(Source texts of formatted documents)
== Segment start ==

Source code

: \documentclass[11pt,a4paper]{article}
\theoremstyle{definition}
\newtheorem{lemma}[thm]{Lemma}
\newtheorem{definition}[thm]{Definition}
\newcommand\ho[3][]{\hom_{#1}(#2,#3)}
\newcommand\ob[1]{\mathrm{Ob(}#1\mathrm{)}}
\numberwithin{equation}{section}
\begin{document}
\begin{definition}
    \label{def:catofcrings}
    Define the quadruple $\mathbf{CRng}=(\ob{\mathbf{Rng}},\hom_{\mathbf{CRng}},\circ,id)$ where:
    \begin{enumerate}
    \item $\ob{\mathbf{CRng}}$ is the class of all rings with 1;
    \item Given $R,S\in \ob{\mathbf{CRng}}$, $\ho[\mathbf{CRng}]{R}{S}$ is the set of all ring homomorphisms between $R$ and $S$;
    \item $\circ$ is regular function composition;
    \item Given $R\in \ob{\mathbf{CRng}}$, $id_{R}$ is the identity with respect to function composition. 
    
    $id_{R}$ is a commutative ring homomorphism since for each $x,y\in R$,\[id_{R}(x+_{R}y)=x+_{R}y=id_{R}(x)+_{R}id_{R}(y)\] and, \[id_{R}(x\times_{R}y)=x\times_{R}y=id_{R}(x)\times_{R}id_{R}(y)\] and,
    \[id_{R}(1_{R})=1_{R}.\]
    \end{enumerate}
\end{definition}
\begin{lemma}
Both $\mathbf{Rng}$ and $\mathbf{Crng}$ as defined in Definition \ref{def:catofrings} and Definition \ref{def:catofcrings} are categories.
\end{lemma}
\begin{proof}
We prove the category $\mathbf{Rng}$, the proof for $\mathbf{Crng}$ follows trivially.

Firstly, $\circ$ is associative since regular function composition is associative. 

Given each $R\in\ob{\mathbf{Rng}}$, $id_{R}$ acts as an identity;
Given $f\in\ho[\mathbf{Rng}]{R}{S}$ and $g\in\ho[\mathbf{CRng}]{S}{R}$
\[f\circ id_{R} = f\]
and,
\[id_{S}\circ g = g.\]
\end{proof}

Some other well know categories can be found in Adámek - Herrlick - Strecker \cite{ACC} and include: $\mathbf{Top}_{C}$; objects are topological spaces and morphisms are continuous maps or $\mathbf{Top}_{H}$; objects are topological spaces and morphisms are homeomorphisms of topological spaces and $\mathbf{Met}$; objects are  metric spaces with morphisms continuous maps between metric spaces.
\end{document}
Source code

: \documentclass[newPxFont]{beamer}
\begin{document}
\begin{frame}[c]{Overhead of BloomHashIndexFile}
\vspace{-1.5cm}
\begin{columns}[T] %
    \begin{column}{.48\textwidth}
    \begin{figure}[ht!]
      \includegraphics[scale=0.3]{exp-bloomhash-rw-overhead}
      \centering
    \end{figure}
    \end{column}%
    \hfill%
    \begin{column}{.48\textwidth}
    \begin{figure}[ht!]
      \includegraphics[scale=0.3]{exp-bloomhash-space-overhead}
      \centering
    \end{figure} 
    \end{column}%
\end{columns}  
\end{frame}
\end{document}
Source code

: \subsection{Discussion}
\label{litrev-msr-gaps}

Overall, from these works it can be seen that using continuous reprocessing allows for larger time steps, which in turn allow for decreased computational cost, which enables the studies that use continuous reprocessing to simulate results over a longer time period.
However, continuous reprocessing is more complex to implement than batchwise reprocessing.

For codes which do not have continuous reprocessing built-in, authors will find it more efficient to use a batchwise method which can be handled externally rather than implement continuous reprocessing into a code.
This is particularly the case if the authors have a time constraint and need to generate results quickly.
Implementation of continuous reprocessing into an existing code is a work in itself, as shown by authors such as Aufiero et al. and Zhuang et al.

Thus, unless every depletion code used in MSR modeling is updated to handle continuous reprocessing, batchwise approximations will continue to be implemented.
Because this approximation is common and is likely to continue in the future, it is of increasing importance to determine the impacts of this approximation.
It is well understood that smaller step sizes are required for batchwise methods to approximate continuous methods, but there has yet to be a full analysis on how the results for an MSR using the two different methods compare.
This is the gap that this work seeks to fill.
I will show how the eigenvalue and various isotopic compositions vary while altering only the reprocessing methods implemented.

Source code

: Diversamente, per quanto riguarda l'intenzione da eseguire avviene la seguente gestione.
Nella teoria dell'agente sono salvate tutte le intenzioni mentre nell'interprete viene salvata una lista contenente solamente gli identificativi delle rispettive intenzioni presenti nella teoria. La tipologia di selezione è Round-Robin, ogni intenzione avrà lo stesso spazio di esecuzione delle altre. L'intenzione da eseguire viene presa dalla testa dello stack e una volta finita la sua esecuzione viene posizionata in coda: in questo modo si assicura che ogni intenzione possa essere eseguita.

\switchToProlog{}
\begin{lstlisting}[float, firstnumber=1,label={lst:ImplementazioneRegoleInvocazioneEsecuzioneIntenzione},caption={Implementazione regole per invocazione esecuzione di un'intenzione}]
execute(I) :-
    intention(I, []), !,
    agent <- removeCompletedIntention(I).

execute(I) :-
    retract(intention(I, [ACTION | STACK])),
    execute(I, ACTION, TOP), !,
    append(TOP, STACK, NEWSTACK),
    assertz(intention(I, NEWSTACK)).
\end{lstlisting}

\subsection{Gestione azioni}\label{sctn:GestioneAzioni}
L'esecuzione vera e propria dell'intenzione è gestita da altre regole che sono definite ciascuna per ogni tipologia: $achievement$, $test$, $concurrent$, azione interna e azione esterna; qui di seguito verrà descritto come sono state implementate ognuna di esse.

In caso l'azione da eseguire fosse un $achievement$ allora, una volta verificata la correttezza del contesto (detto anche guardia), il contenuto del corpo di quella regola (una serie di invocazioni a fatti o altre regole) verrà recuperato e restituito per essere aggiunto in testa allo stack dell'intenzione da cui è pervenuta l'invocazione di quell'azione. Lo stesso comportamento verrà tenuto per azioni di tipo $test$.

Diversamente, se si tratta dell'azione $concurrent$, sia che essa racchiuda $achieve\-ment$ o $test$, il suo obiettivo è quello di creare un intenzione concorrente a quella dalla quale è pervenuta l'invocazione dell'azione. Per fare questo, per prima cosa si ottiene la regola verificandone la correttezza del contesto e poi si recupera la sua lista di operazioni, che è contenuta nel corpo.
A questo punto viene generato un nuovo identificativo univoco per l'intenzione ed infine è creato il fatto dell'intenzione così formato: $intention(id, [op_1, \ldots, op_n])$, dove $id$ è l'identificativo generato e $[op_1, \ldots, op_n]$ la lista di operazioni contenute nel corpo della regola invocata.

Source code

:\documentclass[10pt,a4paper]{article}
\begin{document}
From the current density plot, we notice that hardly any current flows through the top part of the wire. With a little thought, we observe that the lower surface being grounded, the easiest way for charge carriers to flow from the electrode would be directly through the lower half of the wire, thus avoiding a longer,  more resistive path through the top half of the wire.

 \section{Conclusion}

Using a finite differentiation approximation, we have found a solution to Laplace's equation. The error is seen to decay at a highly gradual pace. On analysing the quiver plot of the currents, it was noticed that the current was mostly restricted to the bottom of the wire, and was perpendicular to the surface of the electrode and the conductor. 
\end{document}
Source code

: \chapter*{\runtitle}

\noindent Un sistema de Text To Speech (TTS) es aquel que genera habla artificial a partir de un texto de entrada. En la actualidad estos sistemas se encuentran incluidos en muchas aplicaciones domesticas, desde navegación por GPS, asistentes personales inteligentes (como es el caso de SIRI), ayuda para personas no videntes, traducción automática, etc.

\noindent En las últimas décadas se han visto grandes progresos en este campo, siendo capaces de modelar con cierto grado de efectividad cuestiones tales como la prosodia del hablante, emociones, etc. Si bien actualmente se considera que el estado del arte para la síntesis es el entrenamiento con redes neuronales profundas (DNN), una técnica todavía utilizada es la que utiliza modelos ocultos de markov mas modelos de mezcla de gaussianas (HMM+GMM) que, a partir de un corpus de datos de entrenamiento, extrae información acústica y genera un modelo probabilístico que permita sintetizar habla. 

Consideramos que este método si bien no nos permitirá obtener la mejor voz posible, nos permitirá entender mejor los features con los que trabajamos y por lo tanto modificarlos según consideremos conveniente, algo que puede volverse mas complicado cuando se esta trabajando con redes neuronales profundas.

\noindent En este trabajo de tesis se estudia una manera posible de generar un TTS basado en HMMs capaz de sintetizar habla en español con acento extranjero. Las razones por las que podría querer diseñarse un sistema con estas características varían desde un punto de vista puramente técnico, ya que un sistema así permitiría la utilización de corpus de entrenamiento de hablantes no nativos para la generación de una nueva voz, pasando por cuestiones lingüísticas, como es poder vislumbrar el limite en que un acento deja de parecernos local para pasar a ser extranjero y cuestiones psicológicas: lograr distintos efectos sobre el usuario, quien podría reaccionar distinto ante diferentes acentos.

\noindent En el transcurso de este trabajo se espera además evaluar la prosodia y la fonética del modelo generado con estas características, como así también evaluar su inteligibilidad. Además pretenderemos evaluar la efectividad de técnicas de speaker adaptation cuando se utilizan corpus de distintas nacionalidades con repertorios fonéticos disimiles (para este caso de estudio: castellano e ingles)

== Segment end ==

Reproduce, character for character, only the lines of the preceding data that start at the line with "L'esecuzione vera e" and end at the line with "Diversamente, se si", both included.

L'esecuzione vera e propria dell'intenzione è gestita da altre regole che sono definite ciascuna per ogni tipologia: $achievement$, $test$, $concurrent$, azione interna e azione esterna; qui di seguito verrà descritto come sono state implementate ognuna di esse.

In caso l'azione da eseguire fosse un $achievement$ allora, una volta verificata la correttezza del contesto (detto anche guardia), il contenuto del corpo di quella regola (una serie di invocazioni a fatti o altre regole) verrà recuperato e restituito per essere aggiunto in testa allo stack dell'intenzione da cui è pervenuta l'invocazione di quell'azione. Lo stesso comportamento verrà tenuto per azioni di tipo $test$.

Diversamente, se si tratta dell'azione $concurrent$, sia che essa racchiuda $achieve\-ment$ o $test$, il suo obiettivo è quello di creare un intenzione concorrente a quella dalla quale è pervenuta l'invocazione dell'azione. Per fare questo, per prima cosa si ottiene la regola verificandone la correttezza del contesto e poi si recupera la sua lista di operazioni, che è contenuta nel corpo.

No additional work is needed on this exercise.